■ Goal of the exercise: Exactly as written, output each of the lines below, with no images.

(Available data)

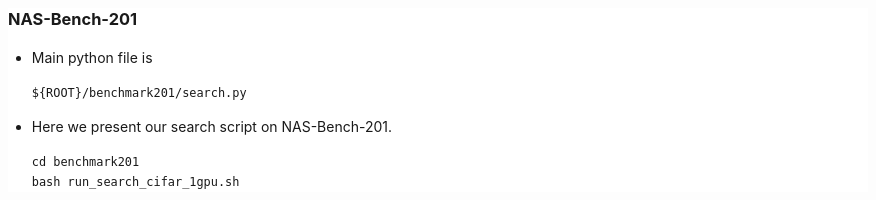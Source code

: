 ### NAS-Bench-201
* Main python file is 
    ```buildoutcfg
    ${ROOT}/benchmark201/search.py
    ```
* Here we present our search script on NAS-Bench-201.
    ```buildoutcfg
    cd benchmark201
    bash run_search_cifar_1gpu.sh
    ```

(End Available data)

■ Response to this exercise:
Source code

: ### NAS-Bench-201
* Main python file is 
    ```buildoutcfg
    ${ROOT}/benchmark201/search.py
    ```
* Here we present our search script on NAS-Bench-201.
    ```buildoutcfg
    cd benchmark201
    bash run_search_cifar_1gpu.sh
    ```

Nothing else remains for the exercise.